No obstante, un nuevo giro en el proceso se dio el pasado sábado cuando la Jurisdicción Especial para la Paz anunció que la extinta guerrilla de las Farc entregó una misiva asumiendo la responsabilidad en su magnicidio.
El abogado y sobrino de la víctima, Enrique Gómez Martínez, sentencia: “Vamos a trabajar para que no le quiten la competencia a la Fiscalía. No hay validación ni sustento fáctico y probatorio de que las Farc fueran las responsables”.
En los últimos meses de su vida fue un duro crítico del gobierno de Ernesto Samper.

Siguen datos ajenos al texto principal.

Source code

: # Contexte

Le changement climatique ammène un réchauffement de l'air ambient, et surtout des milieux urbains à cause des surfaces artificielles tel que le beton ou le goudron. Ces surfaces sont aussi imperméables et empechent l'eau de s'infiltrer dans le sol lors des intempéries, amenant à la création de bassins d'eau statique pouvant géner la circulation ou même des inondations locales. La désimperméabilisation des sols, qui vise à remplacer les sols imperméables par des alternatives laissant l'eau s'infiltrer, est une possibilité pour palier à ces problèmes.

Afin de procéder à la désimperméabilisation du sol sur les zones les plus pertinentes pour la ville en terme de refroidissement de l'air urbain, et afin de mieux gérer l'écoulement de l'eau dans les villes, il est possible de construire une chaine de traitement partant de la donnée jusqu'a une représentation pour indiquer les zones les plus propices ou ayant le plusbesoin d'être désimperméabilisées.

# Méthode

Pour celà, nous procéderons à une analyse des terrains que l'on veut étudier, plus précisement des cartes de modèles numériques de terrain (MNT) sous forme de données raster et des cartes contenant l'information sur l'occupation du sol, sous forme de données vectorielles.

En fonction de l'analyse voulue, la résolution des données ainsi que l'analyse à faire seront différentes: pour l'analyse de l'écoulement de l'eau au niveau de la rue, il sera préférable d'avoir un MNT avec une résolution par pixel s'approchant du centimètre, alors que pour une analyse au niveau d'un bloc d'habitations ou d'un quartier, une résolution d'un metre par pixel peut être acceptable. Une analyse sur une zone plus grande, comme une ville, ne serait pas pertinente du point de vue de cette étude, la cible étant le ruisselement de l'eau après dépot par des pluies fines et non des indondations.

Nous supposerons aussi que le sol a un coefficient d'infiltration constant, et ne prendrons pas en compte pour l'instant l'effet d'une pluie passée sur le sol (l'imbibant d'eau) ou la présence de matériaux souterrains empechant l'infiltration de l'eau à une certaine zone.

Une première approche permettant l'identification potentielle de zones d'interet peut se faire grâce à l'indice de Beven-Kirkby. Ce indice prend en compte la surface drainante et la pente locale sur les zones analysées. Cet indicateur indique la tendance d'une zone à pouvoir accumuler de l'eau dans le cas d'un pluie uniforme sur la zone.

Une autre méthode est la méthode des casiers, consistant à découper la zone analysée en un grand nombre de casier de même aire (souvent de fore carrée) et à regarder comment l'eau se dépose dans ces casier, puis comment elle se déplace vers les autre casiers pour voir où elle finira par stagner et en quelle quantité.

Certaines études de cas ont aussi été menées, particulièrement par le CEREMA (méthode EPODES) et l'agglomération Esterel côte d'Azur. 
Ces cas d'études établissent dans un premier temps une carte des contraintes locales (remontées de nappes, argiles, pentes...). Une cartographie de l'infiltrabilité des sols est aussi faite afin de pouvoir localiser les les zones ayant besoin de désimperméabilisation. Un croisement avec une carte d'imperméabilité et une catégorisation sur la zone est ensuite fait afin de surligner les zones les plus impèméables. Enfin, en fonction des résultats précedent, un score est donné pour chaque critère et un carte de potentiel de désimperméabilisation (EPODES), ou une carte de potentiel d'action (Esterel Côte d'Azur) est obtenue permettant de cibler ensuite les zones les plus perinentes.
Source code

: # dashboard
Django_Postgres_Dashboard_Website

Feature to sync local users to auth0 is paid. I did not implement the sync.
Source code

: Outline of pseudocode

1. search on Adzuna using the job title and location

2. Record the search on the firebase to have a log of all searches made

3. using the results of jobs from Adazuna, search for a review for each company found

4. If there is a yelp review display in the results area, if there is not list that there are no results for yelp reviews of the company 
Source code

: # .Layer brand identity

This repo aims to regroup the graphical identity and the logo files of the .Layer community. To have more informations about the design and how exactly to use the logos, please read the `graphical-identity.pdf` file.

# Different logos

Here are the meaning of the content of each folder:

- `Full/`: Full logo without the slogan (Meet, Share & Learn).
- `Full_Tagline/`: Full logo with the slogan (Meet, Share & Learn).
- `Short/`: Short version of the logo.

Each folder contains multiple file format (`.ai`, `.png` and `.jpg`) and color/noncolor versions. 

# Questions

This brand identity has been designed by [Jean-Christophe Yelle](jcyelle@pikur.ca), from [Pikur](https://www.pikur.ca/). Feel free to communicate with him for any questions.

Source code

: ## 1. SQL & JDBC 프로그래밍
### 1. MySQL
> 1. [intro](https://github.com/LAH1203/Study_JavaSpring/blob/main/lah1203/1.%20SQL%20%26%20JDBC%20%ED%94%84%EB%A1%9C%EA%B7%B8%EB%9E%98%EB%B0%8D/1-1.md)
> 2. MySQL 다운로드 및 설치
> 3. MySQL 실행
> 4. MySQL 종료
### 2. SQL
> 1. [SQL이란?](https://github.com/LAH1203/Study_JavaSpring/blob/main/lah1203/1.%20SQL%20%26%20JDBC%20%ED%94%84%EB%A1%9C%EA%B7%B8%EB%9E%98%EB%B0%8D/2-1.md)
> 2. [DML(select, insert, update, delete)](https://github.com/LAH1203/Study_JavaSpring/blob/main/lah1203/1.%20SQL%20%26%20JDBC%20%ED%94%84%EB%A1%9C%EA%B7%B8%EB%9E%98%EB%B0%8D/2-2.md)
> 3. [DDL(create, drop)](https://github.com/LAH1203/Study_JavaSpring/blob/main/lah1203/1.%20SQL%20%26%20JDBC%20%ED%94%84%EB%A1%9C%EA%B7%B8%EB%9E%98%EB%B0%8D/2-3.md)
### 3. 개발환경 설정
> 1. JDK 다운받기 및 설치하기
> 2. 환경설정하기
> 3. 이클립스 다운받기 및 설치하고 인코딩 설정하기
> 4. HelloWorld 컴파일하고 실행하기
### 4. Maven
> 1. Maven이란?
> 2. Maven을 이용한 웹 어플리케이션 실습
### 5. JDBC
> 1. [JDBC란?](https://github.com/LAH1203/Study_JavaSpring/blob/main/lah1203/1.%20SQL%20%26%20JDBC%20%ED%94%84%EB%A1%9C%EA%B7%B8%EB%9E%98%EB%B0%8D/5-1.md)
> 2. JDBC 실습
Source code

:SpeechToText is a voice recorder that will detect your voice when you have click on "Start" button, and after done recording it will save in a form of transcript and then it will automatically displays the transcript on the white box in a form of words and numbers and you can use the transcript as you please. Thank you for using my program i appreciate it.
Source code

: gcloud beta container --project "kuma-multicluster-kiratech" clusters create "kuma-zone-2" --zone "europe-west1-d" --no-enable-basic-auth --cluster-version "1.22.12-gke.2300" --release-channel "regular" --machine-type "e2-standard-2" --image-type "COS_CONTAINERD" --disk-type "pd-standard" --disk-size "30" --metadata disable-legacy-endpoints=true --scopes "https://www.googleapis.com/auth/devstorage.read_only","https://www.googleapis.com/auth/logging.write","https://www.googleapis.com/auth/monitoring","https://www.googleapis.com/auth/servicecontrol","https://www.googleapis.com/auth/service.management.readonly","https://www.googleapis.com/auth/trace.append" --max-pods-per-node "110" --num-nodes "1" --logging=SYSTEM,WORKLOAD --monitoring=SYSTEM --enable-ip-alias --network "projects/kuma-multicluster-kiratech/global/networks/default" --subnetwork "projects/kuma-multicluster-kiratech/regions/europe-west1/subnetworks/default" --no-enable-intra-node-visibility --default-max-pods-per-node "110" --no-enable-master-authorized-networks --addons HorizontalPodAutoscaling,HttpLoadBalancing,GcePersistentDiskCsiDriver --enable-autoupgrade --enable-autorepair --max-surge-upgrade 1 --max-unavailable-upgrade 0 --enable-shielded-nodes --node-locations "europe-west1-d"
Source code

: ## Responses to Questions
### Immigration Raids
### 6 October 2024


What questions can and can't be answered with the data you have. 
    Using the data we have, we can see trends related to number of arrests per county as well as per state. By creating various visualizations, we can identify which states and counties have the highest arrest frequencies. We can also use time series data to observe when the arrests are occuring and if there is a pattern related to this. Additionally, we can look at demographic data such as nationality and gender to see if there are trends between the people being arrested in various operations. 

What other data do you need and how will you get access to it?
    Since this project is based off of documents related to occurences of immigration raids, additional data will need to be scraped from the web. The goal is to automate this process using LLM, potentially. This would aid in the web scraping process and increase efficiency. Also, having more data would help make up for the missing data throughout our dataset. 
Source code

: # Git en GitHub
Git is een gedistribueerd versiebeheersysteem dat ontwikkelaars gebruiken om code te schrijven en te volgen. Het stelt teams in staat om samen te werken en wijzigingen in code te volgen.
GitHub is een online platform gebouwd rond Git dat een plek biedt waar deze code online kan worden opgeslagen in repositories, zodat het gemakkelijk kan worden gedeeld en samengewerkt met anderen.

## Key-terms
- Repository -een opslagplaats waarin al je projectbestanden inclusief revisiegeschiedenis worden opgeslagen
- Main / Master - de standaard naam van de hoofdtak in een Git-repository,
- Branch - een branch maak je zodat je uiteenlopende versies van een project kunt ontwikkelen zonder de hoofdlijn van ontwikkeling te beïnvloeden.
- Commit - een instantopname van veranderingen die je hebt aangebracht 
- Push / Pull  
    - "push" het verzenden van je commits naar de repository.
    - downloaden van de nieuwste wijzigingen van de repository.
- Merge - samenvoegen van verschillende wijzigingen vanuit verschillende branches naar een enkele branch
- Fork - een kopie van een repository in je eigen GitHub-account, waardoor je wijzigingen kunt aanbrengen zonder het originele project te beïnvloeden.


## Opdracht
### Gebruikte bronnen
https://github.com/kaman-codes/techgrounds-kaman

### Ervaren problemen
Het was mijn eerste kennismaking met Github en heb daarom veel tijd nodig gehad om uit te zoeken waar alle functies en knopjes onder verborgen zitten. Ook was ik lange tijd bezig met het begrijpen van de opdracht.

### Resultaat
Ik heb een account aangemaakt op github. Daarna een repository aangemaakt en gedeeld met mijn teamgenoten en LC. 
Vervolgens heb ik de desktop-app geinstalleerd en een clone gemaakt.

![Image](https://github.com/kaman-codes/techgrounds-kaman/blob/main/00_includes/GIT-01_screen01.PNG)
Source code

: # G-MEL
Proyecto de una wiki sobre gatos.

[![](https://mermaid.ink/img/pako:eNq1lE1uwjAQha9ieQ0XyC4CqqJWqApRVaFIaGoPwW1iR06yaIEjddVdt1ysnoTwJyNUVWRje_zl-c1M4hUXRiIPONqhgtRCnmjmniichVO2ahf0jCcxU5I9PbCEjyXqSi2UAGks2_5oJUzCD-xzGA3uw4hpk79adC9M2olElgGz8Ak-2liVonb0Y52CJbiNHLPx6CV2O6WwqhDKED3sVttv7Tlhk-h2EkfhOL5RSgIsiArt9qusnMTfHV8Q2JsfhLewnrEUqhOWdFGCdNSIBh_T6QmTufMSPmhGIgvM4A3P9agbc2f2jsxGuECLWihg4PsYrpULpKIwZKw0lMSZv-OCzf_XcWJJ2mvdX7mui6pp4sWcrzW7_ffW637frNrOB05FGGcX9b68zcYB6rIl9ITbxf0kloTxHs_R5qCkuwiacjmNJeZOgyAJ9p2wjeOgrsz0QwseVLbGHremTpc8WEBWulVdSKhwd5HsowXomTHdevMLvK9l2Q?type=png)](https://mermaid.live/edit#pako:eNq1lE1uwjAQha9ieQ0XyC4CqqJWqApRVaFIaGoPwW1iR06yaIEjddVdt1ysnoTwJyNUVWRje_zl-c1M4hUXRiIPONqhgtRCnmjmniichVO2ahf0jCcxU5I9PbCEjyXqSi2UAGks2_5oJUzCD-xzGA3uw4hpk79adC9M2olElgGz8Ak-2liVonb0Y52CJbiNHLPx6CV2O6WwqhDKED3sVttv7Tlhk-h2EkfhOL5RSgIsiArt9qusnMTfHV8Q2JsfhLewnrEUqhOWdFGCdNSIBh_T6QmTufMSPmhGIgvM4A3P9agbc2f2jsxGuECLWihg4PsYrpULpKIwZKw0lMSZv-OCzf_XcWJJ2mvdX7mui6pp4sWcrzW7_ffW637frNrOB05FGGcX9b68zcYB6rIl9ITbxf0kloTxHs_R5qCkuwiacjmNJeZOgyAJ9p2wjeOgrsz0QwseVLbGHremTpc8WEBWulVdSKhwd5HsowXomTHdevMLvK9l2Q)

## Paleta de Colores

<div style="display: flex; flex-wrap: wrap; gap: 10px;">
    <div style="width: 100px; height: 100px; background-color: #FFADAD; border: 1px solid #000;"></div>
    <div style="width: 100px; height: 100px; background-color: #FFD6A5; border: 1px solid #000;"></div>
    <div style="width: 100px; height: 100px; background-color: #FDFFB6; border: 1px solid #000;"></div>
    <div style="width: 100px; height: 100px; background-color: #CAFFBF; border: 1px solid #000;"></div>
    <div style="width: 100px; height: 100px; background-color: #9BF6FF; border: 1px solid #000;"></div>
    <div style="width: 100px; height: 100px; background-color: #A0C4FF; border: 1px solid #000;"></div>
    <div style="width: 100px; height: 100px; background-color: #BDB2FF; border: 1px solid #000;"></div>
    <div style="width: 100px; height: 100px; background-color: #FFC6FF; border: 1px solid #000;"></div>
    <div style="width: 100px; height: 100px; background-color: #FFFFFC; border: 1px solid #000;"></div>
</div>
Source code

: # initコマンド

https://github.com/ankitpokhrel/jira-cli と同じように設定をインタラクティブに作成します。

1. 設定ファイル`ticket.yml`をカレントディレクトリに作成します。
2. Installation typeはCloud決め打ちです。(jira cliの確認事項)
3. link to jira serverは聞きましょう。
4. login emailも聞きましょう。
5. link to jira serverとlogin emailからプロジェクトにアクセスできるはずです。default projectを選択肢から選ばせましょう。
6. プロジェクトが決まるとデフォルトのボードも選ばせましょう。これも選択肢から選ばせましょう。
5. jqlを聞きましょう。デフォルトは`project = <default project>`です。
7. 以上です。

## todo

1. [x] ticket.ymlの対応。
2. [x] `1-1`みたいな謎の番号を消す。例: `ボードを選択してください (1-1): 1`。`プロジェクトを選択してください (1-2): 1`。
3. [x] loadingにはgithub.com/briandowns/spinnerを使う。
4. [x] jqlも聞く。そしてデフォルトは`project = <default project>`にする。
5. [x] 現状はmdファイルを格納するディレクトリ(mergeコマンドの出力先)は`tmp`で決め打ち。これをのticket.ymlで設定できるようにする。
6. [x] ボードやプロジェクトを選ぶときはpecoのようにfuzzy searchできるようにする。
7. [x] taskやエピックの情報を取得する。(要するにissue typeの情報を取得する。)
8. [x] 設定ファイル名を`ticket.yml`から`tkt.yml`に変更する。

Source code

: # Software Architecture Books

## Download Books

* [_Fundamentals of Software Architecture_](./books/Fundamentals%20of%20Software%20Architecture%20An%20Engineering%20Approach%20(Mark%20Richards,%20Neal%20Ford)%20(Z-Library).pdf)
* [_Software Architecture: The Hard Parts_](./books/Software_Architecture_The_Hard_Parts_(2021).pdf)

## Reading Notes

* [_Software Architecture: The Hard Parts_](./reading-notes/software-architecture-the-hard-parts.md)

Después de su homicidio este declaró el estado de “conmoción interior”, pero la familia del líder conservador lo culpa, junto al su exministro Horacio Serpa, del crimen.
Ya pasaron 25 años desde su homicidio y las preguntas sobre su caso persisten, por lo que la tarea de la JEP –tras la declaración de las Farc asumiendo que ordenó matar a Gómez Hurtado– será clave para conocer la verdad en torno a uno de los crímenes que más sacudió la historia reciente del país.